Northern Pintail: The Elegant Migratory Duck

You might know the Northern Pintail when you see it—it’s an elegant bird with mostly white feathers, a long tail, and an unmistakable profile. This migratory duck is one of the most graceful waterfowls you can find in India.

So what makes the Northern Pintail special?

  • Fleeting Appearance: Northern Pintails are found in India from August to November before they make their journey back to their breeding grounds in Eurasia. So, if you get a chance to witness them, be sure to take it!
  • Elegant Profile: The Northern Pintail is easy to recognize due to its unique profile—the males have grayish-brown heads and necks, and white bodies with a black patch on its wings. The females have more muted colors—brown heads and bodies with black patches along with some streaks of white. Both genders have slender necks with unmistakable dark-tipped tails.
  • Special Behavior: Northern Pintails are known for their ‘puddling’ behavior—they tend to gather in large numbers on wet sandbars or shallow pools of water where they search for food like aquatic plants or fish eggs by dabbling in the water or upending themselves in search of food underneath the surface. You won’t want to miss this display!


Who knew such majestic creatures could be found in our part of the world? From the soaring Himalayan Vultures to the delicate Painted Storks, the list of migratory birds in India is truly impressive. In their own unique ways, they play an important role in our country’s biodiversity and it is an honor to know that these spectacular travelers exist in our lush environment. Whether you’re a bird-watcher or just an admirer of wildlife, we hope you enjoyed learning about these marvelous creatures and may each of us take the time to appreciate their beauty and the part they play in our country’s diverse ecosystem.

Frequently Asked Questions On Migratory Birds in India

  1. Which is the largest migratory birds in India?

    Siberian Crane is the largest migratory bird in India.

  2. What is the most famous migratory birds?

    The most famous migratory bird is arguably the Arctic Tern, known for its incredible annual migration of up to 44,000 miles.

  3. What is the fastest migratory bird?

    The Peregrine Falcon is the fastest migratory bird, capable of reaching speeds of over 240 mph (386 km/h) during its migration.

  4. Which state is famous for migratory birds in India?

    Rajasthan is one of the most famous states in India for migratory birds, as it hosts a number of bird sanctuaries and wetlands that attract a wide variety of migratory species.

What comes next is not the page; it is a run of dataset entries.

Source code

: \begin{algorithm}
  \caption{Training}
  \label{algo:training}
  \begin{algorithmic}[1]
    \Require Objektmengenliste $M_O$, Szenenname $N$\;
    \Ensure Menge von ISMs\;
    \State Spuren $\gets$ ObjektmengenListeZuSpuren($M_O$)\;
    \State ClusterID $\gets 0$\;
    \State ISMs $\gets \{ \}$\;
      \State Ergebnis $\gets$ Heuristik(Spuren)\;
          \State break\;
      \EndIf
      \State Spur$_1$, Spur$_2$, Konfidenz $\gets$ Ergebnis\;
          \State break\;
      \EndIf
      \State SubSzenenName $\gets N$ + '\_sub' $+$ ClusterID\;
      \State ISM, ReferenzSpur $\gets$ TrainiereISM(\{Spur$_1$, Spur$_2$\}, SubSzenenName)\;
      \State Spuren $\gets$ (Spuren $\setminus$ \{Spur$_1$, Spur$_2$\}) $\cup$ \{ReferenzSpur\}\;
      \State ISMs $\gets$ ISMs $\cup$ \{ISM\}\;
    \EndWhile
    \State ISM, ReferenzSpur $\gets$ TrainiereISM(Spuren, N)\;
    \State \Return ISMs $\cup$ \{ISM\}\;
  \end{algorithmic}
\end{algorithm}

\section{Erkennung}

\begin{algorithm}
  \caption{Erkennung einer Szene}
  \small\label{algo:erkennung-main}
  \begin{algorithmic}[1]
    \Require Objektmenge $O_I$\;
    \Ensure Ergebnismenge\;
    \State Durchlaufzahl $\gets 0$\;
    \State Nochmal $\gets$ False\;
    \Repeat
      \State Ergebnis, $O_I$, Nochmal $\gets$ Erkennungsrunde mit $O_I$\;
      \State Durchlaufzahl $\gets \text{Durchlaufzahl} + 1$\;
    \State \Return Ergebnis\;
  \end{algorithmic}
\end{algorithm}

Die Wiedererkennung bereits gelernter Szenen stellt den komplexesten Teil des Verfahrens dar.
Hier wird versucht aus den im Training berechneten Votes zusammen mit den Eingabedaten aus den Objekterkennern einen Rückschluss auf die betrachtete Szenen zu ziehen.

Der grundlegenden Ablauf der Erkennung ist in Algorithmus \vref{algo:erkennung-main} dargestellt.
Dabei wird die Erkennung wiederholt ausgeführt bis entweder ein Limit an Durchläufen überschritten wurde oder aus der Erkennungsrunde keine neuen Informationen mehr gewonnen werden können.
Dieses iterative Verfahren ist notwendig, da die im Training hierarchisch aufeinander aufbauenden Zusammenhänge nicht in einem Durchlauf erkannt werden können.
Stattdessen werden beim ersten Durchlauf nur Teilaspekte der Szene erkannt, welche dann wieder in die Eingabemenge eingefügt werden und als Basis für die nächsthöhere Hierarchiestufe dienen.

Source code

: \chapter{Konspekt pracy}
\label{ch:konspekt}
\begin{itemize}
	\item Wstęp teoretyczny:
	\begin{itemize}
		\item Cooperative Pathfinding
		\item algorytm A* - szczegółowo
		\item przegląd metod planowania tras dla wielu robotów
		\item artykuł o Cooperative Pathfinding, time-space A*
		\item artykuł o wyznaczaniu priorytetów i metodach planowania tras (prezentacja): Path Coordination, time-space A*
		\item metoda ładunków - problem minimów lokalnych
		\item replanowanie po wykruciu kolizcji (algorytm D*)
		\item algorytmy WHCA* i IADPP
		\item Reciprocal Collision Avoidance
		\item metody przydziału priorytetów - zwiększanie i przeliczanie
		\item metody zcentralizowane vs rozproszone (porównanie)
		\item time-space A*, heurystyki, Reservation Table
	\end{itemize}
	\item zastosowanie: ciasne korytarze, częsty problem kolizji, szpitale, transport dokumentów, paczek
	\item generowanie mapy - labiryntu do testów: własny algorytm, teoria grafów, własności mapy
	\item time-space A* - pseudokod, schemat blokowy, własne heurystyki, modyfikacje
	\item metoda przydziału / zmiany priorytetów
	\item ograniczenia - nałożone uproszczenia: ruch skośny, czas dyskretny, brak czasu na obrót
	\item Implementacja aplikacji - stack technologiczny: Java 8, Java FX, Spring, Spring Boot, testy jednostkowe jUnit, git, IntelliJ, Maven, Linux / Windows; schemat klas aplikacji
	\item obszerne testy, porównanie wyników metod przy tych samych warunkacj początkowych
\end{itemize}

  5. Which lake is also famous for migratory birds in India?

    Chilika Lake, located in the state of Odisha, is famous for migratory birds and is one of the largest wintering grounds for migratory waterfowl in the Indian subcontinent.

  6. Do flamingos one of the migratory birds in India?

    Yes, flamingos are one of the migratory birds in India. The greater and lesser flamingos are known to visit various parts of India for breeding and feeding purposes.